Nach geltendem Recht kann das Gericht von der klagenden Partei einen Vorschuss bis zur Höhe der mutmasslichen Gerichtskosten verlangen. Neu sollen die Prozesskostenvorschüsse der klagenden Partei auf maximal die Hälfte der mutmasslichen Gerichtskosten begrenzt werden. Zudem soll der Staat anstelle der Parteien das Inkassorisiko für die Prozesskosten tragen. Der Kanton Obwalden lehnt sowohl diesen Abbau der Kostenschranken als auch die Kostenverlagerung zulasten des Staates entschieden ab.
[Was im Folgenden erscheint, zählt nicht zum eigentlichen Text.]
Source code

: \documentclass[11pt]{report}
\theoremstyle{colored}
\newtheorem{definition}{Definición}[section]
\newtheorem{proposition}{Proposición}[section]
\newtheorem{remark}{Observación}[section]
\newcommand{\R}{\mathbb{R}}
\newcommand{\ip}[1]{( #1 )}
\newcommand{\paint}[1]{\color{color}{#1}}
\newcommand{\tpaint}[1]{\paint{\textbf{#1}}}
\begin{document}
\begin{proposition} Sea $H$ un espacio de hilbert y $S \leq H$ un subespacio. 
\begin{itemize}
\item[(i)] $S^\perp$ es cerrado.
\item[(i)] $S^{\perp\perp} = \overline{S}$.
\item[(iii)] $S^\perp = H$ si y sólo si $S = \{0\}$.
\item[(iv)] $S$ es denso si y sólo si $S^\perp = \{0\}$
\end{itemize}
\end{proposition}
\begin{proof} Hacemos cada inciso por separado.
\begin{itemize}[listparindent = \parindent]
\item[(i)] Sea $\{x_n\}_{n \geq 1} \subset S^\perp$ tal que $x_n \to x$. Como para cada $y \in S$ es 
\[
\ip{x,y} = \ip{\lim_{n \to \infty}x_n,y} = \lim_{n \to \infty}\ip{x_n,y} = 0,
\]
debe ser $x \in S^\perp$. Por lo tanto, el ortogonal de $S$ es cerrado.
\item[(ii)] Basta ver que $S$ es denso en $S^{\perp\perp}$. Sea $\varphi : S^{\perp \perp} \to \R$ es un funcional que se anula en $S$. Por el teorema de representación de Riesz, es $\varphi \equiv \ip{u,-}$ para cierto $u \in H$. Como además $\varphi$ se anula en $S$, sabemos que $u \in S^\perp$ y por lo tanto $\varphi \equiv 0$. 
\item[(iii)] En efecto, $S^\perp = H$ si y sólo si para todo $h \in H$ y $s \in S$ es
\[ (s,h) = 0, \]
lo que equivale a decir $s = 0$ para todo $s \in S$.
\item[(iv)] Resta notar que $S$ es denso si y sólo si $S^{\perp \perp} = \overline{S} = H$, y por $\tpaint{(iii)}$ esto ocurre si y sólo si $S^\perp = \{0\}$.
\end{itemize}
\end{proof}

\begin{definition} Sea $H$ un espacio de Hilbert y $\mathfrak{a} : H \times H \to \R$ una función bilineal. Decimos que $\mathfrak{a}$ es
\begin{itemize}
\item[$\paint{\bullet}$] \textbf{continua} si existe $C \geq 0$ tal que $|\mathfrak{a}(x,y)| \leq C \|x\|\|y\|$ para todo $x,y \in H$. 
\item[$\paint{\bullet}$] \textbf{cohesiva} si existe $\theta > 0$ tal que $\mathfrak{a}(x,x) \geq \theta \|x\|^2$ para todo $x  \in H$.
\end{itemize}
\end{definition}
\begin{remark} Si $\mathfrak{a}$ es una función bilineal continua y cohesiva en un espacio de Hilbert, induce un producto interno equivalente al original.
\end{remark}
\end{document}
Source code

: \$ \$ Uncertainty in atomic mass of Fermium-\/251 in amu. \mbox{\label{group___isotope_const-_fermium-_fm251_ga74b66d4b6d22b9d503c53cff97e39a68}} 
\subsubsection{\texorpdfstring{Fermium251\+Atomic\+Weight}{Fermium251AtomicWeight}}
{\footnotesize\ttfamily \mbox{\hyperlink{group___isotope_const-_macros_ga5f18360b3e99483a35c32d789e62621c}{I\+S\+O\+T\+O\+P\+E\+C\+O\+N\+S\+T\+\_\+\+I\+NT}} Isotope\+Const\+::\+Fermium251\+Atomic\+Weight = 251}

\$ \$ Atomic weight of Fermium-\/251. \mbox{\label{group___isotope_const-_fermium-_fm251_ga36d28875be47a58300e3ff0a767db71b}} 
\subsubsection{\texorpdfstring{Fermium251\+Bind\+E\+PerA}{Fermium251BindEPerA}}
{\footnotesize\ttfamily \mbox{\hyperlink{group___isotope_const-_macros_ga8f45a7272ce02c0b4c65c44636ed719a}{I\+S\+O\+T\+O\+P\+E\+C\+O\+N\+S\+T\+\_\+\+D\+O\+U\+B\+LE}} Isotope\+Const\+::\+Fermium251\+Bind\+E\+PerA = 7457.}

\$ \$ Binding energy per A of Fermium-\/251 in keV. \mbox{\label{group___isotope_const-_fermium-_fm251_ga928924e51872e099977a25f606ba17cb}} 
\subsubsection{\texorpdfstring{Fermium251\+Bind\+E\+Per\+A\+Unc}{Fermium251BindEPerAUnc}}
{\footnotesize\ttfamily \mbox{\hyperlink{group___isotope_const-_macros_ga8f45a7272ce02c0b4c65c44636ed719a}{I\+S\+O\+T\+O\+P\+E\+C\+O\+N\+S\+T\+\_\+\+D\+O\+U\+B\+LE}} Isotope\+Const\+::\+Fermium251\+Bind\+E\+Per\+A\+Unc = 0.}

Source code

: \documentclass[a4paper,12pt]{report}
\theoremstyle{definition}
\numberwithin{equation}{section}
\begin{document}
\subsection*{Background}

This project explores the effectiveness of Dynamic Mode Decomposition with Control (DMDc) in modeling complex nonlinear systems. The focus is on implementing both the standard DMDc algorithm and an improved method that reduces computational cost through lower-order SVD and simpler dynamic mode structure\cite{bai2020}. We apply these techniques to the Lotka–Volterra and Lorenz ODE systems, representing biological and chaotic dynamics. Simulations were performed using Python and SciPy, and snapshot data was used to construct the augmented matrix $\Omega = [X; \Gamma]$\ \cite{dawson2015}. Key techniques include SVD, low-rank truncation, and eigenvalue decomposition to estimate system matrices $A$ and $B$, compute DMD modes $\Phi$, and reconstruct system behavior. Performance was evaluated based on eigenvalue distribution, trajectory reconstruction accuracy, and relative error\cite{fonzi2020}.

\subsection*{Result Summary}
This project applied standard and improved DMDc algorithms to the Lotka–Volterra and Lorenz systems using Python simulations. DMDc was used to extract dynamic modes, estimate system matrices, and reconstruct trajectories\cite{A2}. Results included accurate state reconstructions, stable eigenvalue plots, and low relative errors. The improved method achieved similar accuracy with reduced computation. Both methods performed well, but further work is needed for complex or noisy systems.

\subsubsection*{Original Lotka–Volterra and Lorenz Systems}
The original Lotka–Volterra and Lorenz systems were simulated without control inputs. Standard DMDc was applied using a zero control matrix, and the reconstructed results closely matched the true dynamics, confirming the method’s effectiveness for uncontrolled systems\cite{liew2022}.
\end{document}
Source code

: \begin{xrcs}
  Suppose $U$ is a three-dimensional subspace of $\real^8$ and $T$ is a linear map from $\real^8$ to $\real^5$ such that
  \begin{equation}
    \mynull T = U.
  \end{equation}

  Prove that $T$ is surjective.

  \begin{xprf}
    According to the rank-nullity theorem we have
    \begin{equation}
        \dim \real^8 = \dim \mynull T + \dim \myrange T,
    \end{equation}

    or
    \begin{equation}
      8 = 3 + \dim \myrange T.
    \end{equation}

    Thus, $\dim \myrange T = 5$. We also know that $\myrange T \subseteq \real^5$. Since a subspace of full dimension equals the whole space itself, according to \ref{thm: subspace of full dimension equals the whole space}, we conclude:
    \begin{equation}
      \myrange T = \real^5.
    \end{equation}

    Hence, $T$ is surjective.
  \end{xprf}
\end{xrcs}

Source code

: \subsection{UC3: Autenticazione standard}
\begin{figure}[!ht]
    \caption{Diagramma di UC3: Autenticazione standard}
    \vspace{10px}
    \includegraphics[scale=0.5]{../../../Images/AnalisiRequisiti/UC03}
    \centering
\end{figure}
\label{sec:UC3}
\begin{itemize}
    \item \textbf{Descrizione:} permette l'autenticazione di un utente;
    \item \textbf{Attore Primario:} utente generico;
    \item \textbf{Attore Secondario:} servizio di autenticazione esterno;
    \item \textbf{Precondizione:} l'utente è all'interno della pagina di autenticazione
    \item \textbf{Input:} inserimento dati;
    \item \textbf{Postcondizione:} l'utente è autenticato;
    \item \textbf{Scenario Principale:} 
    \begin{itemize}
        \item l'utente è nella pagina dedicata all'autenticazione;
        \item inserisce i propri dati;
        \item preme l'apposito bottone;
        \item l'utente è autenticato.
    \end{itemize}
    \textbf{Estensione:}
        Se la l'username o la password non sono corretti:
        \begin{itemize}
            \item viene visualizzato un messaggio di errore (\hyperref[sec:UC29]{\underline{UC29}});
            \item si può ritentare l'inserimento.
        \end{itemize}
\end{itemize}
Die klagende Partei soll sich schon bei Einleitung des Prozesses bewusst sein, welche Kosten der Prozess für sie zur Folge haben kann und daher die mutmasslichen Gerichtskosten vorschiessen.

Weitere in der Revisionsvorlage vorgeschlagenen Änderungen, wie beispielsweise Anpassungen des Verbandsklagerechts oder das neue Gruppenvergleichsverfahren würden zu einer markanten Mehrbelastung der kantonalen Gerichte und entsprechenden Mehrkosten führen.

Der Kanton Obwalden erkennt keinen dringenden Handlungsbedarf für eine derart umfassende Revision. Die wenigen Mängel und Unklarheiten der geltenden ZPO konnten im Lauf der bisherigen Rechtsprechung weitgehend behoben, respektive geklärt werden. In seiner Stellungnahme verweist der Kanton Obwalden schliesslich auf den begleitenden Bericht des Eidgenössischen Justiz- und Polizeidepartements (EJPD), worin festgehalten ist, dass sich die ZPO in der Praxis grundsätzlich bewährt hat.